Other winners include Bradford-born Harry Gration, who recently retired after 40 years presenting the BBC’s Look North, who won Best Presenter, and Amy-Leigh Hickman, who won Best Actor for Channel 4 school drama Ackley Bridge, filmed in Bradford.

Writer, director and producer Sally Wainwright was praised by judges for her "extraordinary work, drawing audiences in the world she paints and creating a global fanbase while using the landscape of Yorkshire as one of her characters, which has had a significant impact on tourism for the region.”.

Sally’s hugely popular TV dramas include Gentleman Jack and BAFTA-winning Happy Valley and Last Tango in Halifax, which returned for a fifth series this year. Partly shot in Ilkley, it featured more than 80 children from Articulate Drama School in Bradford, including Tilly Kaye, eight, who plays the granddaughter of Sir Derek Jacobi's character, Alan.

Sally Wainwright joined the cast - Sir Derek, Anne Reid, Sarah Lancashire and Nicola Walker - at a screening at Halifax's Square Chapel Arts Centre in February and said the series showcases the region's beauty: “There are lots of things in production here, it’s great. It’s becoming more and more a place to film, because it’s so beautiful.”

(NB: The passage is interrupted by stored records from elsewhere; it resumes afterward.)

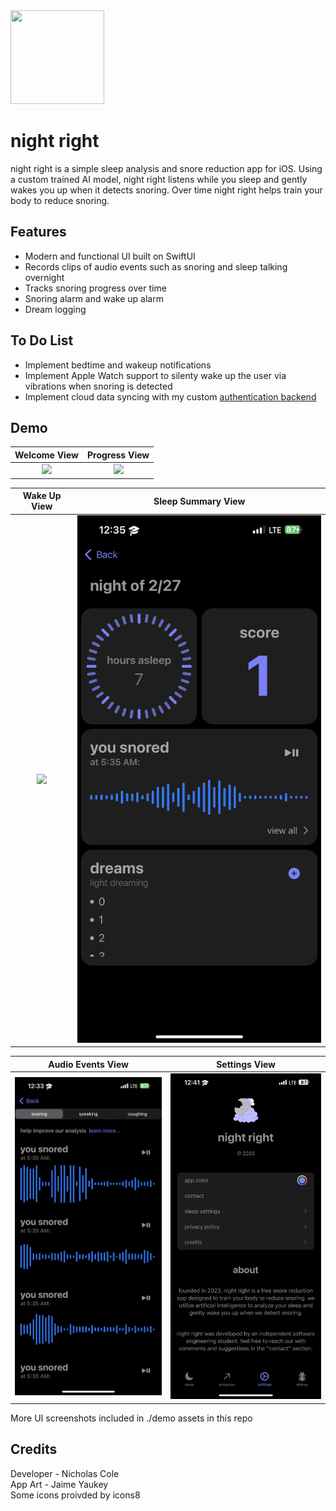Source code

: <img src="https://i.imgur.com/lNV2KBm.png" width="150" height="150" style="inset(0% 45% 0% 45% round 10px)"/>

# night right

night right is a simple sleep analysis and snore reduction app for iOS. Using a custom trained AI model, night right listens while you sleep and gently wakes you up when it detects snoring. Over time night right helps train your body to reduce snoring.



## Features

- Modern and functional UI built on SwiftUI
- Records clips of audio events such as snoring and sleep talking overnight
- Tracks snoring progress over time
- Snoring alarm and wake up alarm
- Dream logging


## To Do List

- Implement bedtime and wakeup notifications
- Implement Apple Watch support to silenty wake up the user via vibrations when snoring is detected
- Implement cloud data syncing with my custom <a href="https://github.com/nickrcole/authbackend">authentication backend</a>


## Demo
Welcome View            |  Progress View
:-------------------------:|:-------------------------:
<img src="https://github.com/nickrcole/nightright/blob/main/demo%20assets/welcome.gif?raw=true" height=50%/>  |  <img src="https://github.com/nickrcole/nightright/blob/main/demo%20assets/progress.gif?raw=true" height=50%/>

Wake Up View            |  Sleep Summary View          
:-------------------------:|:-------------------------:
<img src="https://github.com/nickrcole/nightright/blob/main/demo%20assets/sleepsummary.PNG?raw=true" height=50%/>  |  <img src="https://github.com/nickrcole/nightright/blob/main/demo%20assets/nightsummary.PNG?raw=true" height=50%/> 

| Audio Events View         | Settings View
|:-------------------------:|:-------------------------:
|  <img src="https://github.com/nickrcole/nightright/blob/main/demo%20assets/eventsview.PNG?raw=true" height=50%/> |  <img src="https://github.com/nickrcole/nightright/blob/main/demo%20assets/settings.jpeg?raw=true" height=50%/>

More UI screenshots included in ./demo assets in this repo


## Credits

Developer - Nicholas Cole\
App Art - Jaime Yaukey\
Some icons proivded by icons8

Gentleman Jack was already a hit in America before it was screened in the UK, and has been a major boost for local tourism.

Guests including comic Alex Brooker, traveller Amar Latif and presenter Steph McGovern announced the RTS winners. Gentleman Jack won Best Drama as well as categories including Best Writer and Music and Sound. Anne Reid and Suranne Jones were nominated for Best Actor for Last Tango and Gentleman Jack respectively.

Fiona Thompson, chairman of RTS Yorkshire, said: “I find it very difficult to talk about winners, because everyone in the region has worked so hard over the past few months to ensure ongoing and safe production whilst continuing to provide work for our crews and production teams. In that regard, everyone’s a winner. We were delighted with the number and quality of the submissions, and it gave judges a very difficult task."